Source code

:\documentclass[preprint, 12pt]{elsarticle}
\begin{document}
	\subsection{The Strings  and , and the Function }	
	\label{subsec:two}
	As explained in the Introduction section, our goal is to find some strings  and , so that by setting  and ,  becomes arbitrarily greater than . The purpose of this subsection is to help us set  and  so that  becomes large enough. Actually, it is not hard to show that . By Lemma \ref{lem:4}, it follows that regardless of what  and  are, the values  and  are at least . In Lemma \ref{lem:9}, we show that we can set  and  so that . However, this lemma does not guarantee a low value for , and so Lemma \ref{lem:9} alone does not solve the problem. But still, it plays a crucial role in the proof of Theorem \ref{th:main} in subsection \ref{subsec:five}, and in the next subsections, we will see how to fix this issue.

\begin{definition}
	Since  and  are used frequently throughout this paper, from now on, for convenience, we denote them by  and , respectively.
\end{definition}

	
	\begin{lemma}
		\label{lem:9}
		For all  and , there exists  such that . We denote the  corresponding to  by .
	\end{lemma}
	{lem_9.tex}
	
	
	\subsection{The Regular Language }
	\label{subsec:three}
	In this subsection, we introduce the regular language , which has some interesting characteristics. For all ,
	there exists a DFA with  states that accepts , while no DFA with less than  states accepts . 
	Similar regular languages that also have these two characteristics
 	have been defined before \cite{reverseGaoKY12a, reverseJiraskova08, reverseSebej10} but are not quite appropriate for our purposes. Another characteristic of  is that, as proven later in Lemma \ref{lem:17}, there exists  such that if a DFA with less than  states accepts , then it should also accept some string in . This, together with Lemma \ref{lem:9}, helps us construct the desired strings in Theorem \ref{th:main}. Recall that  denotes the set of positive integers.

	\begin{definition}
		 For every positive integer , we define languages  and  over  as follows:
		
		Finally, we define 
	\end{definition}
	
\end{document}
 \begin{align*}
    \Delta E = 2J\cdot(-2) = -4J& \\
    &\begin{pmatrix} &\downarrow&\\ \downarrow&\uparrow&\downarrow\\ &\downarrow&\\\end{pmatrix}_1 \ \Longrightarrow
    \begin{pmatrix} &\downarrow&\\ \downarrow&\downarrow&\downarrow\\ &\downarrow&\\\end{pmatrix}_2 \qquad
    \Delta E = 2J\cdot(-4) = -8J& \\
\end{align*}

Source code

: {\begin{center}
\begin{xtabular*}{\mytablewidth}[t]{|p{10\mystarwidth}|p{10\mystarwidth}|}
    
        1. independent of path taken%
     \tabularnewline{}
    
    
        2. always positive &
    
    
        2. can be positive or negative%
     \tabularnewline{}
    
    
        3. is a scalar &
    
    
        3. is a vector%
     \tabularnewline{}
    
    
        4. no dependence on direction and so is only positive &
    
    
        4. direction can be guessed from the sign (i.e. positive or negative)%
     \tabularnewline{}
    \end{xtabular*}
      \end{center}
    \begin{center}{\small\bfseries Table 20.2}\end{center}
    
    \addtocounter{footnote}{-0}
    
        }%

────────────────────────────────────────

▶ _PROMPT_:
From the material above, state how many lines hold the word "exists", giving nothing but the number.

▶ _EXERCISE ANSWER_:
3